Watching other characters actively creating memory, watching yourself make recordings of their creations. I'm floundering to make sense of my experience of this game here, now. I want to find a reason to talk about a music box I made a recording for where I was so lazy I didn't make a second recording when the first didn't start at the beginning. Later when I listened to it, besides being mad at my past self, I noticed the microphone had picked up the rain in the background, something I had completely forgotten was happening when the recording was made. A recording I made!

I want to edit this review a million times. I want to not touch it at all. Which is the more accurate way of doing things? A memory carefully conserved with thought and deliberation, or flying by your whims and coughing out whatever flows naturally?

I saw a promotional video for photo manipulation AI recently that showed how someone added clouds and a cabin to a picture he took of himself in the woods. How the speaker was putting forth the idea that photos will soon be beyond reality. That the idea of a memory will no longer be to convey things as they happened, but how it felt like they happened. Cameras now already do this, with their tricks to edit out the people and noise around you, leaving a sterilized world with a face seen more perfectly than any human can. But we still have a tether on reality, a shared understanding for what kind of concept a photo is trying to gesture towards. What happens when the cultural exchange of memory is merely the ideas of feelings of places and activities?
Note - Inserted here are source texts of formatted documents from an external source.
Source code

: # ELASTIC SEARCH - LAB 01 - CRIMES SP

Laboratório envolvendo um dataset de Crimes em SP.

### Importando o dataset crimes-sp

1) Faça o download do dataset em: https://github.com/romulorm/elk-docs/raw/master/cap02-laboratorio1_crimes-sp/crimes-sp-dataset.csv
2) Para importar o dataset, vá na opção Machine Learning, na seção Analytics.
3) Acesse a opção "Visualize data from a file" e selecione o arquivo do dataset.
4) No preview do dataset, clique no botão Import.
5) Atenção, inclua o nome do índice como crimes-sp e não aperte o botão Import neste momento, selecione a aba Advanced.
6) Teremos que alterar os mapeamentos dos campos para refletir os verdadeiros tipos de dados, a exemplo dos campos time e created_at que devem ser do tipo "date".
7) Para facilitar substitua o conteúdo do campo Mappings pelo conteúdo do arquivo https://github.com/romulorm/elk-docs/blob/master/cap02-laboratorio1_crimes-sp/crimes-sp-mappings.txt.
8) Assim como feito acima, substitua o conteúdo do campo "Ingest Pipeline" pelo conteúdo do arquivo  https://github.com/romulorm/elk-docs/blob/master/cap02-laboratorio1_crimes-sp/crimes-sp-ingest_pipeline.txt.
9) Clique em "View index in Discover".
Most of the locations in Season: A Letter to the Future, while pretty, didn't feel like much while I was wandering through them. But when I saw my incomplete journal entries for those spaces, I was offended on my own behalf. How could I capture the nature of the winding path from the new cemetery, when any one photo could not capture more than a single bend obscured by trees? How could I have forgotten to take a picture of the other side of the bell tower where the bell would have actually been visible??? I never took a picture of her house! Or his van! I never took a picture of a single road, even though my whole life was spent on my bike 5x more than it was at any destination!

At the end of the game, you are given a final opportunity to look through your journal, to reflect and rearrange. There was a somber sinking devastation as I was forced to realize the disconnect of how my brain was justifying every bad choice I'd made. That anyone I showed this to, I could explain why there aren't any pictures of fruit from the fruit farm. Or how this shrine looked so much better in the early afternoon light, not this murky twilight. Because the point was that anyone seeing this wouldn't have my insight, my excuses, my regrets. The only clues they would have about that world, or the evidence about my life, would be exactly what I gave them. The stilted, terribly cut audio. Historical photos half-obscured with dumb-ass stickers. Patterns and rituals photographed but never explained. People captured in a moment with no context given to who they were, why they mattered to me.

When I saw my first page, with my mom's face crammed into one corner, I cringed out of my skin. I deleted everything and gave her as much space as I could. That picture I took of her at the start of the game was the only proof of the home I had.